Confesso um preconceito que poderá ser disparatado, mas quando folheio pela primeira vez um livro sobre qualquer área académica, em especial sobre as que me são mais próximas como a História, a Educação ou sobre o campo mais alargado das Ciências Sociais e Humanas, gosto de ver a bibliografia em que o(s) autor(es) procuram sustentar as suas teses, na presença ou ausência de algumas notas ou referências de pé de página ou final de texto que fundamentem o que é afirmado ou infirmado, mesmo que se trate de uma prosa ensaística mais ao correr da pena. Ou em especial nestes casos. Detesto a exibição bacoca de uma erudição virtuosa (aqueles artigos com mais espaço nas páginas ocupado por notas do que propriamente pelo texto nuclear), mas há limites para a apresentação de certezas sem que elas se sustentem em algo reconhecível, para além de profissões de fé ou de estribilhos como”todos sabemos que” ou “é evidente que” ou “é óbvio que”. É essencial que, mesmo quando se repete o que acha evidente, se explique o porquê e se demonstre. Sem isso todos podemos escrever qualquer coisa e apresentá-lo como dogma, atirando para quem discorda o anátema da intolerância ou “teimosia”.

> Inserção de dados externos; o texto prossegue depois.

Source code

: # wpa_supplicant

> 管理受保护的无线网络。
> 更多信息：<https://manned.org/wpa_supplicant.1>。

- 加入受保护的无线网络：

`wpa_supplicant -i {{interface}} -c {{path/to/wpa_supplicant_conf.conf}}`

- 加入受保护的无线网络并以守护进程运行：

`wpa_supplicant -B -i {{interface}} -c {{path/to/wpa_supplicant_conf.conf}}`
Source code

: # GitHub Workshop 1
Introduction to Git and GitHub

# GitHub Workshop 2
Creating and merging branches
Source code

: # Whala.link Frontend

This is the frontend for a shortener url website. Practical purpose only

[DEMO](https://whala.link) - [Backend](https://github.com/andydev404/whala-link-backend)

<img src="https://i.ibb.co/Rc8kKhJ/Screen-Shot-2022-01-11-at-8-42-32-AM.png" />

O livro de João Costa e João Couvaneiro envereda por esse caminho. O de achar que é tudo tão evidente que nem vale a pena fazer a fundamentação empírica das suas “evidências”. Que nem uma variante do método científico é necessário para que as suas verdades sejam auto-explicativas. Em 150 páginas, há 9 notas de fim de página, sendo 3 de documentos produzidos pelo actual governo/ministério. Há uma (a primeira) relativa a um texto de natureza “técnica” e é de 2010. Basta comparar com as 6 páginas de prefácio da responsabilidade de António Nóvoa que, de forma perfeitamente natural e no contexto do que é afirmado, cita João Guimarães Rosa, Michel Serres, Mikhail Epstein, George Steiner e John Dewey. Quem se sente seguro de si e do que sabe, não receia identificar as raízes do seu pensamento. Ou aqueles a que se opõe. Quem se ensimesma, talvez por insegurança ou preguiça, recusa o confronto aberto e argumenta no vácuo referencial.

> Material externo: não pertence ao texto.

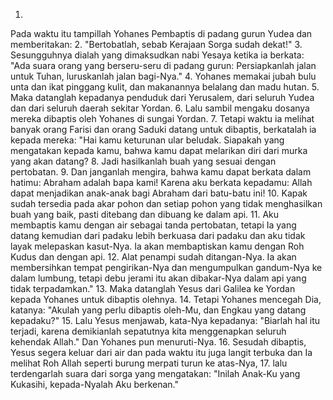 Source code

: 1.
Pada waktu itu tampillah Yohanes Pembaptis di padang gurun Yudea dan memberitakan:
2.
"Bertobatlah, sebab Kerajaan Sorga sudah dekat!"
3.
Sesungguhnya dialah yang dimaksudkan nabi Yesaya ketika ia berkata:
"Ada suara orang yang berseru-seru di padang gurun:
Persiapkanlah jalan untuk Tuhan,
luruskanlah jalan bagi-Nya."
4.
Yohanes memakai jubah bulu unta dan ikat pinggang kulit, dan makanannya belalang dan madu hutan.
5.
Maka datanglah kepadanya penduduk dari Yerusalem, dari seluruh Yudea dan dari seluruh daerah sekitar Yordan.
6.
Lalu sambil mengaku dosanya mereka dibaptis oleh Yohanes di sungai Yordan.
7.
Tetapi waktu ia melihat banyak orang Farisi dan orang Saduki datang untuk dibaptis, berkatalah ia kepada mereka: "Hai kamu keturunan ular beludak. Siapakah yang mengatakan kepada kamu, bahwa kamu dapat melarikan diri dari murka yang akan datang?
8.
Jadi hasilkanlah buah yang sesuai dengan pertobatan.
9.
Dan janganlah mengira, bahwa kamu dapat berkata dalam hatimu: Abraham adalah bapa kami! Karena aku berkata kepadamu: Allah dapat menjadikan anak-anak bagi Abraham dari batu-batu ini!
10.
Kapak sudah tersedia pada akar pohon dan setiap pohon yang tidak menghasilkan buah yang baik, pasti ditebang dan dibuang ke dalam api.
11.
Aku membaptis kamu dengan air sebagai tanda pertobatan, tetapi Ia yang datang kemudian dari padaku lebih berkuasa dari padaku dan aku tidak layak melepaskan kasut-Nya. Ia akan membaptiskan kamu dengan Roh Kudus dan dengan api.
12.
Alat penampi sudah ditangan-Nya. Ia akan membersihkan tempat pengirikan-Nya dan mengumpulkan gandum-Nya ke dalam lumbung, tetapi debu jerami itu akan dibakar-Nya dalam api yang tidak terpadamkan."
13.
Maka datanglah Yesus dari Galilea ke Yordan kepada Yohanes untuk dibaptis olehnya.
14.
Tetapi Yohanes mencegah Dia, katanya: "Akulah yang perlu dibaptis oleh-Mu, dan Engkau yang datang kepadaku?"
15.
Lalu Yesus menjawab, kata-Nya kepadanya: "Biarlah hal itu terjadi, karena demikianlah sepatutnya kita menggenapkan seluruh kehendak Allah." Dan Yohanes pun menuruti-Nya.
16.
Sesudah dibaptis, Yesus segera keluar dari air dan pada waktu itu juga langit terbuka dan Ia melihat Roh Allah seperti burung merpati turun ke atas-Nya,
17.
lalu terdengarlah suara dari sorga yang mengatakan: "Inilah Anak-Ku yang Kukasihi, kepada-Nyalah Aku berkenan."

Simplicidade não é simplismo. Clareza na escrita não deve ser equivalente a pobreza de substância.
Quando se pretende replicar a posições adversas, não é estratégia incomum a caricatura ou a omissão de referências exactas, para ser inverificável o que se atribui a um outrém indefinido. Essa foi a estratégia de João Costa e, lamento, de João Couvaneiro. Referem posições críticas, reduzindo-as a formulações simplistas, sem emissores reconhecíveis, para lhes ser mais fácil manipular a argumentação na resposta. Receiam nomear e citar com rigor o que foi dito ou escrito, para poderem afirmar que estão a discutir “ideias” e “conceitos” em abstracto. Mas a verdade é que na introdução até chamam a ética à pedra para legitimarem a prosa produzida que apresentam como “reacção” e “resposta”. Mas não dizem a quem estão a reagir ou responder. Preferem reduzir a expressões caricaturais o pensamento alheio. Nisso fazem muito lembrar o livro-testemunho da ministra MLR, incapaz de ir além da sua circunstância pessoal.

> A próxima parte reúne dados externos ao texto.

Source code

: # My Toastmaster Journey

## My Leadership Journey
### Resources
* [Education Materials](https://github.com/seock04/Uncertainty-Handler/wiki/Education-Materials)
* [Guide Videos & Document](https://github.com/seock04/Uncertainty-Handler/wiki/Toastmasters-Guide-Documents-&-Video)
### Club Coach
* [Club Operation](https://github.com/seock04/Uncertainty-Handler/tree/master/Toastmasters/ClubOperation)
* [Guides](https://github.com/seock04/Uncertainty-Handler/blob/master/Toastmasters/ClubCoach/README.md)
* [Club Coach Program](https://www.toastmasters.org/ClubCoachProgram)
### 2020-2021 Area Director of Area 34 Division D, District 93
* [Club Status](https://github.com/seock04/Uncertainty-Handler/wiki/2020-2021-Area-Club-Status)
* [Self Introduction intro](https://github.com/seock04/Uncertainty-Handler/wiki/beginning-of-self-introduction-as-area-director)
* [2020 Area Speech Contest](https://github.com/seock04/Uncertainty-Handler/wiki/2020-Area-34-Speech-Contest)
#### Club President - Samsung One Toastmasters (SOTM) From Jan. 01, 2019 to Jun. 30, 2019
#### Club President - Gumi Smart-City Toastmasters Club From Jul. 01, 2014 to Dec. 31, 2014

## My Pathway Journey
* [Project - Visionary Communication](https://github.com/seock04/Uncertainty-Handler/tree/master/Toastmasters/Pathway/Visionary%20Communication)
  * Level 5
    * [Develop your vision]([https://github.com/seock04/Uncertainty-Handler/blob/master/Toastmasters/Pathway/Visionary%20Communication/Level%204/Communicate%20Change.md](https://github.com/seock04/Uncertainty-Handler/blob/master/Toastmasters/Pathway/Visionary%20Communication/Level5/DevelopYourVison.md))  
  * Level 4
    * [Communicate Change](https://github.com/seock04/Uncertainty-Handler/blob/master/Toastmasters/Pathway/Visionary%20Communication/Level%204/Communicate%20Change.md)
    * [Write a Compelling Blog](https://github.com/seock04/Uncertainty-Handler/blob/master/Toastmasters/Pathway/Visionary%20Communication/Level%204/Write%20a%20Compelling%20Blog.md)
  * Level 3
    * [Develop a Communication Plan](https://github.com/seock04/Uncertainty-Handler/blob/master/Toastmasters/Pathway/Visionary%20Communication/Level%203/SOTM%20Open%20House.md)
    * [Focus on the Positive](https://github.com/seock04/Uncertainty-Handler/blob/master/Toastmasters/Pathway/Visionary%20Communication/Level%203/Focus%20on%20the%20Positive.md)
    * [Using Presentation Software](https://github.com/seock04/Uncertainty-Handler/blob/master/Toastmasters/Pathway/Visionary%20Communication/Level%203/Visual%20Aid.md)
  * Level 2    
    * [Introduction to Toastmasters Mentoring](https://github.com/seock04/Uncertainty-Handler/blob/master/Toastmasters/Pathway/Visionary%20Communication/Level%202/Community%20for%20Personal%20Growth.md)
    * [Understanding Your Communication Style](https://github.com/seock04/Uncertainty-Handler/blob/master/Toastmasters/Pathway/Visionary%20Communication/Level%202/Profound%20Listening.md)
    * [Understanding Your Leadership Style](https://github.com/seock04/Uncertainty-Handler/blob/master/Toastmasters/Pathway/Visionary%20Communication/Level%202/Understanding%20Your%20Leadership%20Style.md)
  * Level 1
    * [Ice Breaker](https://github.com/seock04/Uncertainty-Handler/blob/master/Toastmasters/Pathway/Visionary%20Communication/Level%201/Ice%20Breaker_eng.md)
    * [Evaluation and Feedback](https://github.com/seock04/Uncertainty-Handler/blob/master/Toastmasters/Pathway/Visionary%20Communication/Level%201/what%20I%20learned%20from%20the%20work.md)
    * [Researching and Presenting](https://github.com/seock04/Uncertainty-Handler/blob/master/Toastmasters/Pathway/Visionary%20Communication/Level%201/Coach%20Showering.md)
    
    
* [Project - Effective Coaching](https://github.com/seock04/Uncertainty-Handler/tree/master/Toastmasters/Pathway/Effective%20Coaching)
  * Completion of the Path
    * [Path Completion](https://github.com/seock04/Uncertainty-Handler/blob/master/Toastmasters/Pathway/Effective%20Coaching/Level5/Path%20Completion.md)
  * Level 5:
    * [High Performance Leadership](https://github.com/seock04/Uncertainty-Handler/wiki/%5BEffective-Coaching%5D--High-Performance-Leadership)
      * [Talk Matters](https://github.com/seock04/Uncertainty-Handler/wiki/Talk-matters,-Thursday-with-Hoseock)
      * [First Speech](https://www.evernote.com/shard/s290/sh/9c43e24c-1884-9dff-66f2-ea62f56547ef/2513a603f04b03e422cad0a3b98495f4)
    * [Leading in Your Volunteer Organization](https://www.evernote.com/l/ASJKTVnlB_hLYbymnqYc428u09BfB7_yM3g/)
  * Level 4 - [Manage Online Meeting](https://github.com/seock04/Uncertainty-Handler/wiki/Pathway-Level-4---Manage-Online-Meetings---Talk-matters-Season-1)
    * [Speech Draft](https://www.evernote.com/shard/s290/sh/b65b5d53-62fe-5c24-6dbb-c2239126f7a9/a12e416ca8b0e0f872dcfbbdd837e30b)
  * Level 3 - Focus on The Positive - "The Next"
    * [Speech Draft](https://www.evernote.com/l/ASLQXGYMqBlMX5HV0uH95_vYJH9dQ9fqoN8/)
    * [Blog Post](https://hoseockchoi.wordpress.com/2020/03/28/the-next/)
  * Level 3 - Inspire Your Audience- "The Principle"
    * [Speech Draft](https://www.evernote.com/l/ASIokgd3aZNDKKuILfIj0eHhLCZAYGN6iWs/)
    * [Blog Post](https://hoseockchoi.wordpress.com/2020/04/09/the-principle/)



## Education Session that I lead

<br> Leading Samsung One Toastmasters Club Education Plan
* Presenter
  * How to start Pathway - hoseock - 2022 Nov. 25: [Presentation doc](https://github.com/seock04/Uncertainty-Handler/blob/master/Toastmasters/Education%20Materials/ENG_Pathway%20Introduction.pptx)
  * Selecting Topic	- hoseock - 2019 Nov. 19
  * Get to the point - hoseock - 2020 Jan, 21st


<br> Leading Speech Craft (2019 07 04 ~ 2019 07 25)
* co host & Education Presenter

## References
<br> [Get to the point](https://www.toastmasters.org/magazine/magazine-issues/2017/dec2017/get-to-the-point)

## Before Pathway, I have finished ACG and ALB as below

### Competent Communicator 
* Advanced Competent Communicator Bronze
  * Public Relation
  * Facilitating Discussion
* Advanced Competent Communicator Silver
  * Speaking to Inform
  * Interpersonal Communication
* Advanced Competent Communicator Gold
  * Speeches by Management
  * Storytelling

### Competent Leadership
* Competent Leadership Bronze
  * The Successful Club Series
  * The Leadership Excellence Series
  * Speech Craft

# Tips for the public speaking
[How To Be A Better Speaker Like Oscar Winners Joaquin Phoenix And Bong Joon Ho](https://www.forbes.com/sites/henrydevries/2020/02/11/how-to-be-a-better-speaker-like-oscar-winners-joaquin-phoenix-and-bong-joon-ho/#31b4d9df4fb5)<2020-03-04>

Pessoalmente, acho de uma imensa falta de coragem, o que se quer passar por “elevação”. Não chega a ser sobranceria, pois carece da devida sustentação. Fica-se, no fundo, pelo “achismo” quando se pretende apontar isso a quem não alinha com uma tendência específica do pensamento pedagógico da segunda metade do século XX.
Agora… pensem que escrevi isto e só li o prefácio e a introdução, passando os olhos sobre o resto. Ao contrário dos autores, tenho todo o interesse em citar com clareza tudo o que discordo, porquê e com base em que pensadores, estudos, “evidências”. É essa a longa tradição do verdadeiro “pensamento crítico”.